[Records contained in a dataset]
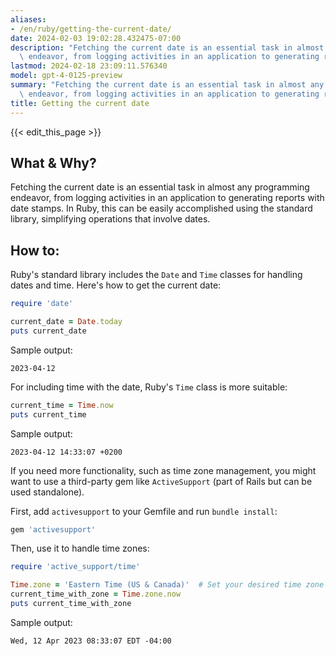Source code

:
 ```yaml
---
aliases:
- /en/ruby/getting-the-current-date/
date: 2024-02-03 19:02:28.432475-07:00
description: "Fetching the current date is an essential task in almost any programming\
  \ endeavor, from logging activities in an application to generating reports with\u2026"
lastmod: 2024-02-18 23:09:11.576340
model: gpt-4-0125-preview
summary: "Fetching the current date is an essential task in almost any programming\
  \ endeavor, from logging activities in an application to generating reports with\u2026"
title: Getting the current date
---
```


{{< edit_this_page >}}

## What & Why?
Fetching the current date is an essential task in almost any programming endeavor, from logging activities in an application to generating reports with date stamps. In Ruby, this can be easily accomplished using the standard library, simplifying operations that involve dates.

## How to:
Ruby's standard library includes the `Date` and `Time` classes for handling dates and time. Here's how to get the current date:

```ruby
require 'date'

current_date = Date.today
puts current_date
```

Sample output: 
```
2023-04-12
```

For including time with the date, Ruby's `Time` class is more suitable:

```ruby
current_time = Time.now
puts current_time
```

Sample output: 
```
2023-04-12 14:33:07 +0200
```

If you need more functionality, such as time zone management, you might want to use a third-party gem like `ActiveSupport` (part of Rails but can be used standalone).

First, add `activesupport` to your Gemfile and run `bundle install`:

```ruby
gem 'activesupport'
```

Then, use it to handle time zones:

```ruby
require 'active_support/time'

Time.zone = 'Eastern Time (US & Canada)'  # Set your desired time zone
current_time_with_zone = Time.zone.now
puts current_time_with_zone
```

Sample output:
```
Wed, 12 Apr 2023 08:33:07 EDT -04:00
```
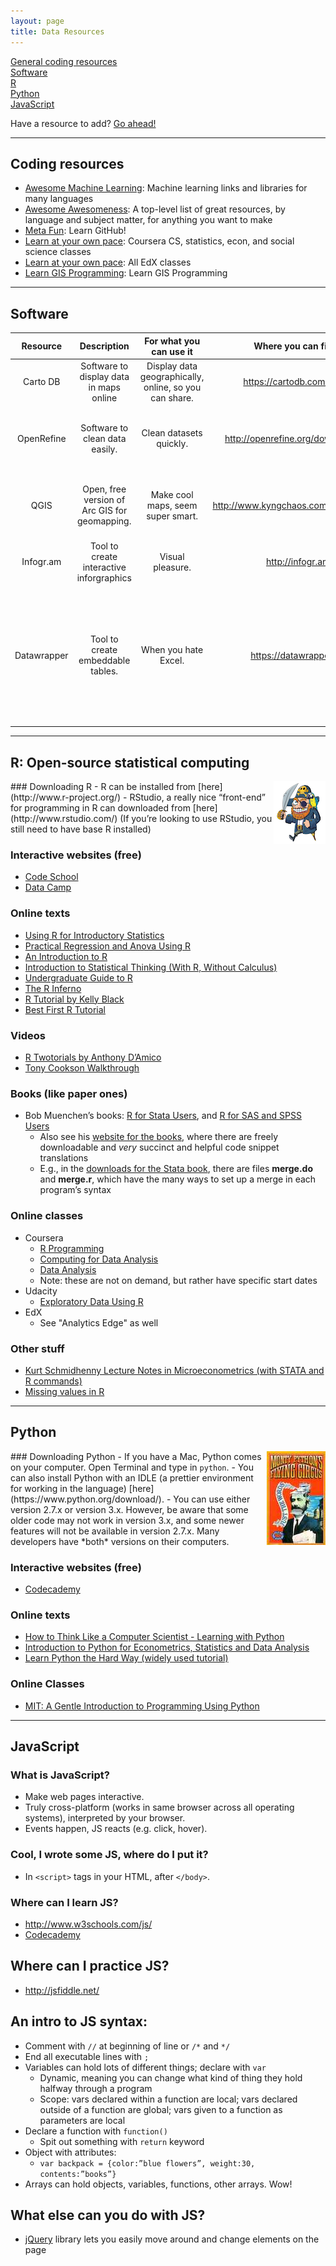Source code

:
 ```yaml
---
layout: page
title: Data Resources
---
```


[General coding resources](#resources)  
[Software](#software)  
[R](#r)  
[Python](#python)  
[JavaScript](#js)
  
Have a resource to add? [Go ahead!](https://github.com/uc-dipp/uc-dipp.github.io/edit/master/resources.md)

---
<a name="resources"></a>
## Coding resources
- [Awesome Machine Learning](https://github.com/josephmisiti/awesome-machine-learning): Machine learning links and libraries for many languages
- [Awesome Awesomeness](https://github.com/bayandin/awesome-awesomeness): A top-level list of great resources, by language and subject matter, for anything you want to make
- [Meta Fun](https://www.codeschool.com/courses/try-git): Learn GitHub!
- [Learn at your own pace](https://www.coursera.org/courses?orderby=upcoming&stats=upcoming&cats=cs-ai,cs-programming,cs-systems,cs-theory,economics,socsci,stats): Coursera CS, statistics, econ, and social science classes
- [Learn at your own pace](https://www.edx.org/course-list/allschools/allsubjects/allcourses):  All EdX classes
- [Learn GIS Programming](http://gisgeography.com/free-gis-programming-tutorials/): Learn GIS Programming
---
<a name="software"></a>
## Software

| Resource | Description | For what you can use it | Where you can find it | Additional software | Tutorials | Notes |
|:------:|:------:|:------:|:------:|:------:|:------:|:------:|
Carto DB | Software to display data in maps online | Display data geographically, online, so you can share. | https://cartodb.com/signup | None |  | Free, save maps online
OpenRefine | Software to clean data easily. | Clean datasets quickly. | http://openrefine.org/download.html | None |  | Very useful and powerful, need tutorials to learn.
QGIS | Open, free version of Arc GIS for geomapping. | Make cool maps, seem super smart. | http://www.kyngchaos.com/software/qgis | GDAL, Matplotlib  (found on the download website) | http://www.qgistutorials.com/en/index.html	
Infogr.am | Tool to create interactive inforgraphics | Visual pleasure. | http://infogr.am/ | None |  | 
Datawrapper | Tool to create embeddable tables. | When you hate Excel. | https://datawrapper.de/ | None | http://docs.datawrapper.de/en/tutorial/	 | Made in Germany (for newspaper journalists), so you know you're getting the best tables money (free) can buy. 


---
<a name="r"></a>
## R: Open-source statistical computing
<img src="/resources/arr.png" align="right" />
### Downloading R
- R can be installed from [here](http://www.r-project.org/)
- RStudio, a really nice “front-end” for programming in R can downloaded from [here](http://www.rstudio.com/) (If you’re looking to use RStudio, you still need to have base R installed)

### Interactive websites (free)
- [Code School](http://tryr.codeschool.com/)
- [Data Camp](https://www.datacamp.com/courses/introduction-to-r)

### Online texts
- [Using R for Introductory Statistics](http://www.math.csi.cuny.edu/Statistics/R/simpleR/printable/simpleR.pdf)
- [Practical Regression and Anova Using R](http://www.maths.bath.ac.uk/~jjf23/book/pra.pdf)
- [An Introduction to R](http://cran.r-project.org/doc/manuals/R-intro.pdf)
- [Introduction to Statistical Thinking (With R, Without Calculus)](http://pluto.huji.ac.il/~msby/StatThink/IntroStat.pdf)
- [Undergraduate Guide to R](http://www.biostat.jhsph.edu/~ajaffe/docs/undergradguidetoR.pdf)
- [The R Inferno](http://www.burns-stat.com/pages/Tutor/R_inferno.pdf)
- [R Tutorial by Kelly Black](http://www.cyclismo.org/tutorial/R/index.html)
- [Best First R Tutorial](http://www.nceas.ucsb.edu/files/scicomp/Dloads/RProgramming/BestFirstRTutorial.pdf)

### Videos
- [R Twotorials by Anthony D’Amico](http://www.twotorials.com/)
- [Tony Cookson Walkthrough](https://www.youtube.com/playlist?list=PL27C2ADEE810BEC09)

### Books (like paper ones)
- Bob Muenchen’s books: [R for Stata Users](http://www.amazon.com/R-Stata-Users-Statistics-Computing/dp/1461425964), and [R for SAS and SPSS Users](http://www.amazon.com/SAS-SPSS-Users-Statistics-Computing/dp/1461406846/ref=sr_1_1?s=books&ie=UTF8&qid=1394593271&sr=1-1&keywords=r+for+sas+and+spss+users)
    - Also see his [website for the books](http://r4stats.com/), where there are freely downloadable and *very* succinct and helpful code snippet translations
    - E.g., in the [downloads for the Stata book](https://docs.google.com/file/d/0B4mP5kf41BrmM0hncl9xSDV4M2s/edit), there are files **merge.do** and **merge.r**, which have the many ways to set up a merge in each program’s syntax

### Online classes
- Coursera
    - [R Programming](https://www.coursera.org/course/rprog)
    - [Computing for Data Analysis](https://www.coursera.org/course/compdata)
    - [Data Analysis](https://www.coursera.org/course/dataanalysis)
    - Note: these are not on demand, but rather have specific start dates
- Udacity
	- [Exploratory Data Using R](https://www.udacity.com/course/ud651)
- EdX
	- See "Analytics Edge" as well

### Other stuff
- [Kurt Schmidhenny Lecture Notes in Microeconometrics (with STATA and R commands)](http://kurt.schmidheiny.name/teaching/shortguides.htm)
- [Missing values in R](http://www.ats.ucla.edu/stat/r/faq/missing.htm)

---
<a name="python"></a>
## Python
<img src="/resources/python.jpg" align="right" />
### Downloading Python
- If you have a Mac, Python comes on your computer. Open Terminal and type in <code>python</code>. 
- You can also install Python with an IDLE (a prettier environment for working in the language) [here](https://www.python.org/download/).
- You can use either version 2.7.x or version 3.x. However, be aware that some older code may not work in version 3.x, and some newer features will not be available in version 2.7.x. Many developers have *both* versions on their computers. 

### Interactive websites (free)
- [Codecademy](http://www.codecademy.com/tracks/python)

### Online texts
- [How to Think Like a Computer Scientist - Learning with Python](http://www.greenteapress.com/thinkpython/thinkCSpy/thinkCSpy.pdf)
- [Introduction to Python for Econometrics, Statistics and Data Analysis](http://www.kevinsheppard.com/images/0/09/Python_introduction.pdf)
- [Learn Python the Hard Way (widely used tutorial)](http://learnpythonthehardway.org/)

### Online Classes
- [MIT: A Gentle Introduction to Programming Using Python](http://ocw.mit.edu/courses/electrical-engineering-and-computer-science/6-189-a-gentle-introduction-to-programming-using-python-january-iap-2011/)

---
<a name="js"></a>
## JavaScript
### What is JavaScript?
- Make web pages interactive. 
- Truly cross-platform (works in same browser across all operating systems), interpreted by your browser.
- Events happen, JS reacts (e.g. click, hover).

### Cool, I wrote some JS, where do I put it? 
- In `<script>` tags in your HTML, after `</body>`.

### Where can I learn JS?
- <http://www.w3schools.com/js/>
- [Codecademy](http://www.codecademy.com/en/tracks/javascript)

## Where can I practice JS? 
- <http://jsfiddle.net/>

## An intro to JS syntax:
- Comment with `//` at beginning of line or `/*` and `*/`
- End all executable lines with `;` 
- Variables can hold lots of different things; declare with `var`
    - Dynamic, meaning you can change what kind of thing they hold halfway through a program
    - Scope: vars declared within a function are local; vars declared outside of a function are global; vars given to a function as parameters are local
- Declare a function with `function()`
    - Spit out something with `return` keyword
- Object with attributes:
    - `var backpack = {color:”blue flowers”, weight:30, contents:”books”}`
- Arrays can hold objects, variables, functions, other arrays. Wow!

## What else can you do with JS?
- [jQuery](http://jquery.com) library lets you easily move around and change elements on the page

▶ Work order: Reproduce only the lines above spanning from the line containing "- Declare a" through the line containing "## What else can you do with JS?", word for word.

▶ Reply to the exercise:
- Declare a function with `function()`
    - Spit out something with `return` keyword
- Object with attributes:
    - `var backpack = {color:”blue flowers”, weight:30, contents:”books”}`
- Arrays can hold objects, variables, functions, other arrays. Wow!

## What else can you do with JS?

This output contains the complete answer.